**TASK PROMPT:** The full listing, written out exactly and without images, is the expected result.

*** Opening of GIVEN RECORDS ***

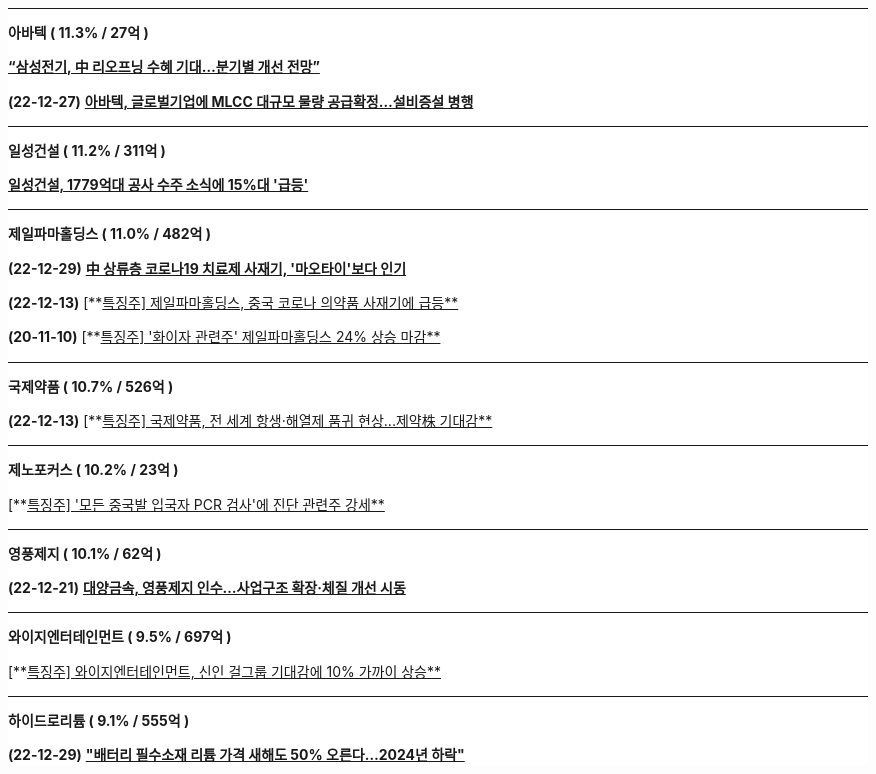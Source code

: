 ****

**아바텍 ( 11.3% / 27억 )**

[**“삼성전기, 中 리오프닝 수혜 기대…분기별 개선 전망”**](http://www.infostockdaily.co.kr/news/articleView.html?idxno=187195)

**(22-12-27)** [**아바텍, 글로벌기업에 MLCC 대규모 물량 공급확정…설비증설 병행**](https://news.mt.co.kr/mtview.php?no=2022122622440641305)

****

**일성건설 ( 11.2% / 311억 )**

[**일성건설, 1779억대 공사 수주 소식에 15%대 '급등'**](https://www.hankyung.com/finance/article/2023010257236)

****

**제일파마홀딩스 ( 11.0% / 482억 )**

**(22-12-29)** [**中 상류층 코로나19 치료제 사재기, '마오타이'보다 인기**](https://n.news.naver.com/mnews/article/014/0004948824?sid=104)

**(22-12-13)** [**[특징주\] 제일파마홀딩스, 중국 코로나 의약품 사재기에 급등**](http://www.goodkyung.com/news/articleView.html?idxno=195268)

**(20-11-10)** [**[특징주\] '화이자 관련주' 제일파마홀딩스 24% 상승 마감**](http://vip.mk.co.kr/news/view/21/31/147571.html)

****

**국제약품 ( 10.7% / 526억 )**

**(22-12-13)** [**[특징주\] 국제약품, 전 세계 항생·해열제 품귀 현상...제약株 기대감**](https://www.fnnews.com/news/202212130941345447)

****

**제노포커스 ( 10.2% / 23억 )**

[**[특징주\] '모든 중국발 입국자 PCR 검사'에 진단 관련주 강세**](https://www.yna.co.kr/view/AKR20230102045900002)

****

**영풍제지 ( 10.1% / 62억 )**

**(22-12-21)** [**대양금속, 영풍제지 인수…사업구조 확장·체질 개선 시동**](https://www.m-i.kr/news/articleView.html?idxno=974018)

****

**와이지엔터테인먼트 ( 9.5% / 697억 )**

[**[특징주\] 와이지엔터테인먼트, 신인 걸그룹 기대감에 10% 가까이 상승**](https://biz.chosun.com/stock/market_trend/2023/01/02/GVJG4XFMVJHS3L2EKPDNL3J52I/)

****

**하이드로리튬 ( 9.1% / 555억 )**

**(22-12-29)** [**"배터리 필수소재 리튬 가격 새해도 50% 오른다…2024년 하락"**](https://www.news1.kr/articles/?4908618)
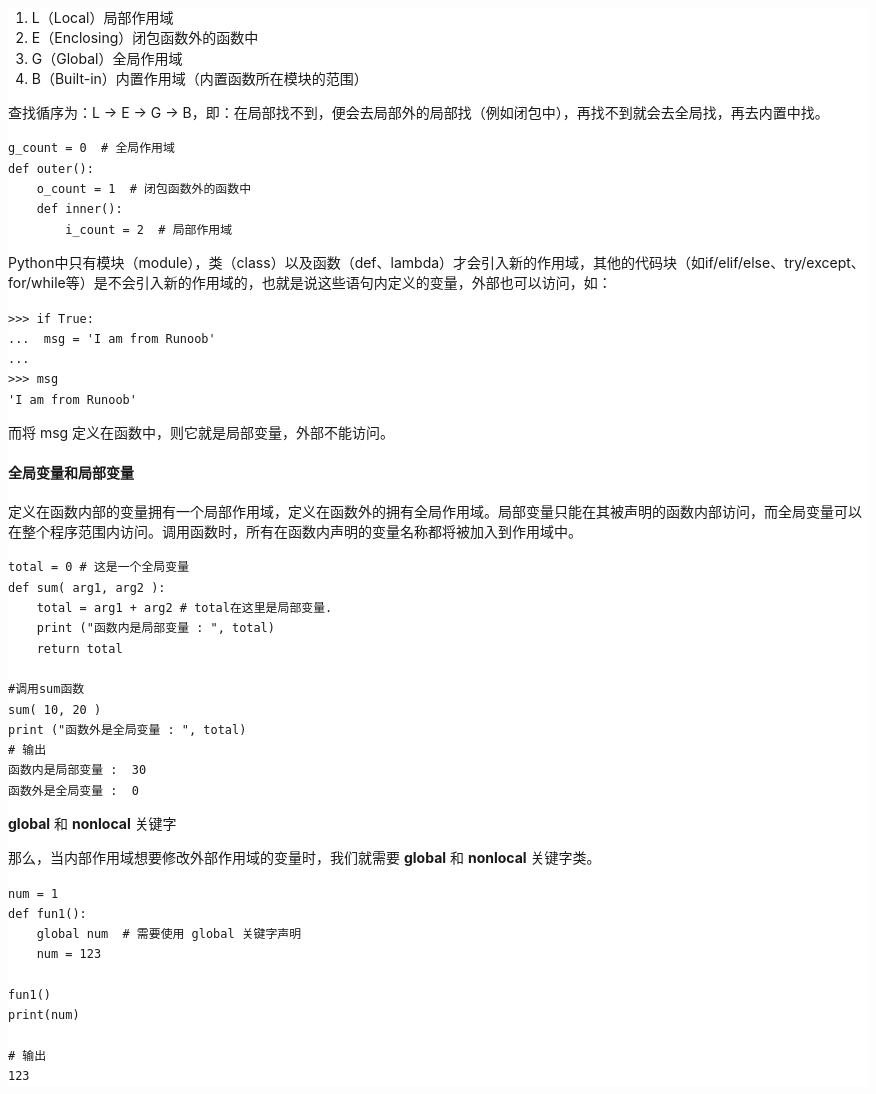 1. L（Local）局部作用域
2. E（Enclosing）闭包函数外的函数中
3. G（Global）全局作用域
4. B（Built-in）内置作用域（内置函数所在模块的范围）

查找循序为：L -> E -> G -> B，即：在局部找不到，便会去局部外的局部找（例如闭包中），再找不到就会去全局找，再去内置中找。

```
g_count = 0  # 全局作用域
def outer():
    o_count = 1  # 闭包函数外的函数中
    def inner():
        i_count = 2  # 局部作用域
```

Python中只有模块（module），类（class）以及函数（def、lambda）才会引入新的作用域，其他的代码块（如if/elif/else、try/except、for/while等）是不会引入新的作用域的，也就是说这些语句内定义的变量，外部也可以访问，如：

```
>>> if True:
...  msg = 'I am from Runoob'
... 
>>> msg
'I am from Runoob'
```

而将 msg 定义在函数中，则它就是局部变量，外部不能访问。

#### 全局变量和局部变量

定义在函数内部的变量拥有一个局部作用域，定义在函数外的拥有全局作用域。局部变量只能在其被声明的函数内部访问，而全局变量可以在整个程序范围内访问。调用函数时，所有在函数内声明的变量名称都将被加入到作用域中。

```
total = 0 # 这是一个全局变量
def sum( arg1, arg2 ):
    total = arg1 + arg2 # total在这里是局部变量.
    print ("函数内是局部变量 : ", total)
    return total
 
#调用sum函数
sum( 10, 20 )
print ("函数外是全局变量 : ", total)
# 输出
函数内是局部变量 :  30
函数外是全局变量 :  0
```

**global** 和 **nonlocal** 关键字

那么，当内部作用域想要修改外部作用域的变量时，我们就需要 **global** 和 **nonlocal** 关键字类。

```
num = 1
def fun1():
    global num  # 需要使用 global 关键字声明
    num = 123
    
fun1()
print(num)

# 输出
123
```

*** Close of GIVEN RECORDS ***

**EXERCISE SOLUTION:**
Source code

: ****

**아바텍 ( 11.3% / 27억 )**

[**“삼성전기, 中 리오프닝 수혜 기대…분기별 개선 전망”**](http://www.infostockdaily.co.kr/news/articleView.html?idxno=187195)

**(22-12-27)** [**아바텍, 글로벌기업에 MLCC 대규모 물량 공급확정…설비증설 병행**](https://news.mt.co.kr/mtview.php?no=2022122622440641305)

****

**일성건설 ( 11.2% / 311억 )**

[**일성건설, 1779억대 공사 수주 소식에 15%대 '급등'**](https://www.hankyung.com/finance/article/2023010257236)

****

**제일파마홀딩스 ( 11.0% / 482억 )**

**(22-12-29)** [**中 상류층 코로나19 치료제 사재기, '마오타이'보다 인기**](https://n.news.naver.com/mnews/article/014/0004948824?sid=104)

**(22-12-13)** [**[특징주\] 제일파마홀딩스, 중국 코로나 의약품 사재기에 급등**](http://www.goodkyung.com/news/articleView.html?idxno=195268)

**(20-11-10)** [**[특징주\] '화이자 관련주' 제일파마홀딩스 24% 상승 마감**](http://vip.mk.co.kr/news/view/21/31/147571.html)

****

**국제약품 ( 10.7% / 526억 )**

**(22-12-13)** [**[특징주\] 국제약품, 전 세계 항생·해열제 품귀 현상...제약株 기대감**](https://www.fnnews.com/news/202212130941345447)

****

**제노포커스 ( 10.2% / 23억 )**

[**[특징주\] '모든 중국발 입국자 PCR 검사'에 진단 관련주 강세**](https://www.yna.co.kr/view/AKR20230102045900002)

****

**영풍제지 ( 10.1% / 62억 )**

**(22-12-21)** [**대양금속, 영풍제지 인수…사업구조 확장·체질 개선 시동**](https://www.m-i.kr/news/articleView.html?idxno=974018)

****

**와이지엔터테인먼트 ( 9.5% / 697억 )**

[**[특징주\] 와이지엔터테인먼트, 신인 걸그룹 기대감에 10% 가까이 상승**](https://biz.chosun.com/stock/market_trend/2023/01/02/GVJG4XFMVJHS3L2EKPDNL3J52I/)

****

**하이드로리튬 ( 9.1% / 555억 )**

**(22-12-29)** [**"배터리 필수소재 리튬 가격 새해도 50% 오른다…2024년 하락"**](https://www.news1.kr/articles/?4908618)
 1. L（Local）局部作用域
2. E（Enclosing）闭包函数外的函数中
3. G（Global）全局作用域
4. B（Built-in）内置作用域（内置函数所在模块的范围）

查找循序为：L -> E -> G -> B，即：在局部找不到，便会去局部外的局部找（例如闭包中），再找不到就会去全局找，再去内置中找。

```
g_count = 0  # 全局作用域
def outer():
    o_count = 1  # 闭包函数外的函数中
    def inner():
        i_count = 2  # 局部作用域
```

Python中只有模块（module），类（class）以及函数（def、lambda）才会引入新的作用域，其他的代码块（如if/elif/else、try/except、for/while等）是不会引入新的作用域的，也就是说这些语句内定义的变量，外部也可以访问，如：

```
>>> if True:
...  msg = 'I am from Runoob'
... 
>>> msg
'I am from Runoob'
```

而将 msg 定义在函数中，则它就是局部变量，外部不能访问。

#### 全局变量和局部变量

定义在函数内部的变量拥有一个局部作用域，定义在函数外的拥有全局作用域。局部变量只能在其被声明的函数内部访问，而全局变量可以在整个程序范围内访问。调用函数时，所有在函数内声明的变量名称都将被加入到作用域中。

```
total = 0 # 这是一个全局变量
def sum( arg1, arg2 ):
    total = arg1 + arg2 # total在这里是局部变量.
    print ("函数内是局部变量 : ", total)
    return total
 
#调用sum函数
sum( 10, 20 )
print ("函数外是全局变量 : ", total)
# 输出
函数内是局部变量 :  30
函数外是全局变量 :  0
```

**global** 和 **nonlocal** 关键字

那么，当内部作用域想要修改外部作用域的变量时，我们就需要 **global** 和 **nonlocal** 关键字类。

```
num = 1
def fun1():
    global num  # 需要使用 global 关键字声明
    num = 123
    
fun1()
print(num)

# 输出
123
```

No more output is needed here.